A poche ore dal primo corteo in terra bellunese della comunità Lgbtq+, non si spengono le polemiche sulla mancata adesione al Manifesto Pride da parte di alcuni Comuni. È il segretario provinciale di Azione a rinfocolare la discussione, prendendo come esempio il caso del liceo Renier dove è stata recentemente riconosciuta la possibilità della “carriera alias”, vale a dire quel profilo burocratico, alternativo e temporaneo, riservato agli studenti transgender. Un nome scelto viene a sostituire il nome anagrafico, quello scritto nei documenti ufficiali e dato alla nascita in base al sesso biologico (la procedura non ha comunque alcun valore legale al di fuori della scuola).
«Mi sento di rivolgere un semplice e definitivo invito ai sindaci delle due principali città della nostra provincia, Belluno e Feltre» scrive in una nota il segretario di Azione, Andrea De Bortoli (in foto). «Premesso che in queste settimane hanno cercato entrambi con stili diversi di smarcarsi dai contenuti promossi dalla manifestazione vorrei suggerire loro di togliersi dall’impiccio e sciogliere le commissioni pari opportunità, assumendosi la piena responsabilità di ogni azione prenderanno su questi temi nel prosieguo del loro mandato. Un invito fatto tutt’altro che a cuor leggero, ma inevitabile per uscire da un’ipocrisia che finisce per discriminare e andare contro lo spirito con cui erano nate queste commissioni.
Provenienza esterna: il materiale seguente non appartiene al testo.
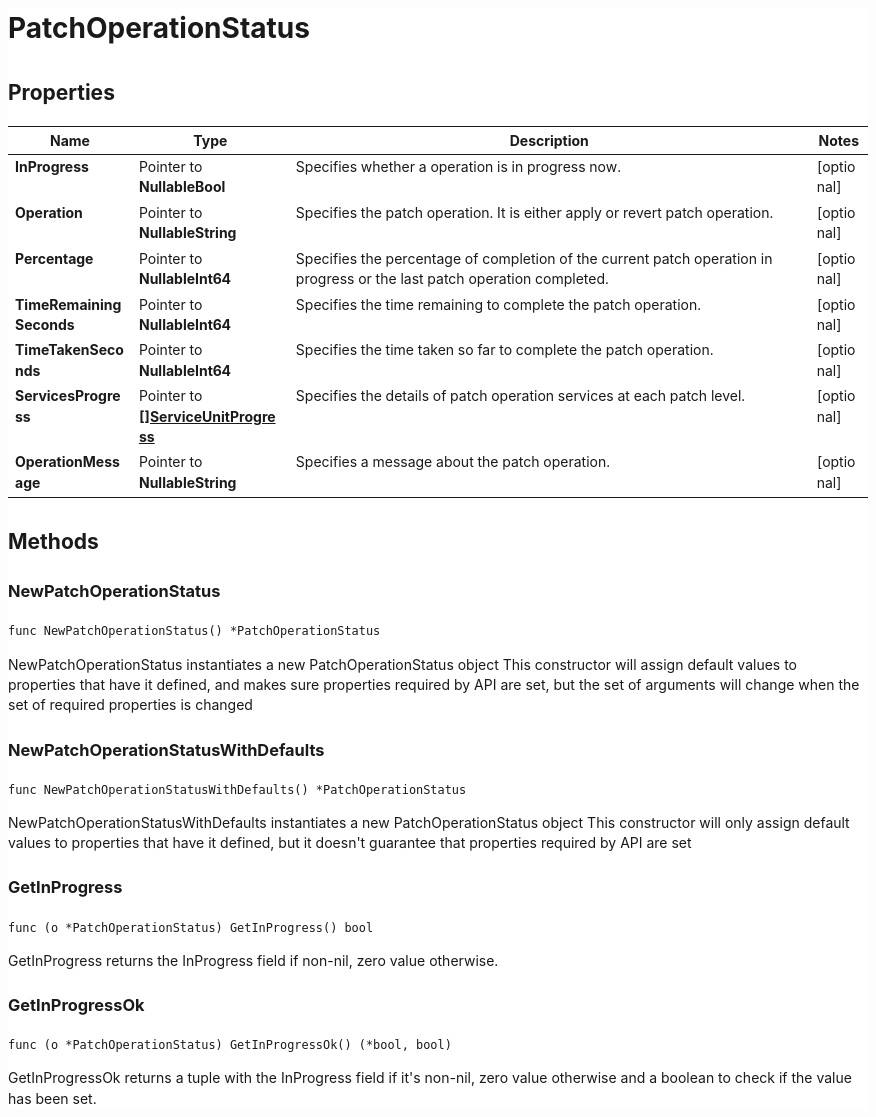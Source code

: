 # PatchOperationStatus

## Properties

Name | Type | Description | Notes
------------ | ------------- | ------------- | -------------
**InProgress** | Pointer to **NullableBool** | Specifies whether a operation is in progress now. | [optional] 
**Operation** | Pointer to **NullableString** | Specifies the patch operation. It is either apply or revert patch operation. | [optional] 
**Percentage** | Pointer to **NullableInt64** | Specifies the percentage of completion of the current patch operation in progress or the last patch operation completed. | [optional] 
**TimeRemainingSeconds** | Pointer to **NullableInt64** | Specifies the time remaining to complete the patch operation. | [optional] 
**TimeTakenSeconds** | Pointer to **NullableInt64** | Specifies the time taken so far to complete the patch operation. | [optional] 
**ServicesProgress** | Pointer to [**[]ServiceUnitProgress**](ServiceUnitProgress.md) | Specifies the details of patch operation services at each patch level. | [optional] 
**OperationMessage** | Pointer to **NullableString** | Specifies a message about the patch operation. | [optional] 

## Methods

### NewPatchOperationStatus

`func NewPatchOperationStatus() *PatchOperationStatus`

NewPatchOperationStatus instantiates a new PatchOperationStatus object
This constructor will assign default values to properties that have it defined,
and makes sure properties required by API are set, but the set of arguments
will change when the set of required properties is changed

### NewPatchOperationStatusWithDefaults

`func NewPatchOperationStatusWithDefaults() *PatchOperationStatus`

NewPatchOperationStatusWithDefaults instantiates a new PatchOperationStatus object
This constructor will only assign default values to properties that have it defined,
but it doesn't guarantee that properties required by API are set

### GetInProgress

`func (o *PatchOperationStatus) GetInProgress() bool`

GetInProgress returns the InProgress field if non-nil, zero value otherwise.

### GetInProgressOk

`func (o *PatchOperationStatus) GetInProgressOk() (*bool, bool)`

GetInProgressOk returns a tuple with the InProgress field if it's non-nil, zero value otherwise
and a boolean to check if the value has been set.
Per fortuna giungono dai territori testimonianze positive e coraggiose, come la scelta dell’Istituto Renier di introdurre per primi la carriera alias. Un gesto di grandissima sensibilità che dimostra la grande quanto necessaria apertura mentale del Consiglio di istituto, che ha cuore le condizioni di difficoltà e in alcuni casi disagio che possono vivere i propri studenti. Per fortuna ci sono dirigenti scolastici a cui guardare con rinnovata fiducia. Bene che oggi anche Confindustria Belluno Dolomiti abbia voluto prendere una posizione netta, ricordando a tutti che “le nostre montagne non devono essere viste come un luogo chiuso ma come uno spazio aperto, dove dare qualità alle relazioni e ai vissuti di ciascuno”. Prendesse nota chi di dovere, perché chi crede nei valori della libertà non smetterà di far sentire la propria voce contro ogni forma di discriminazione».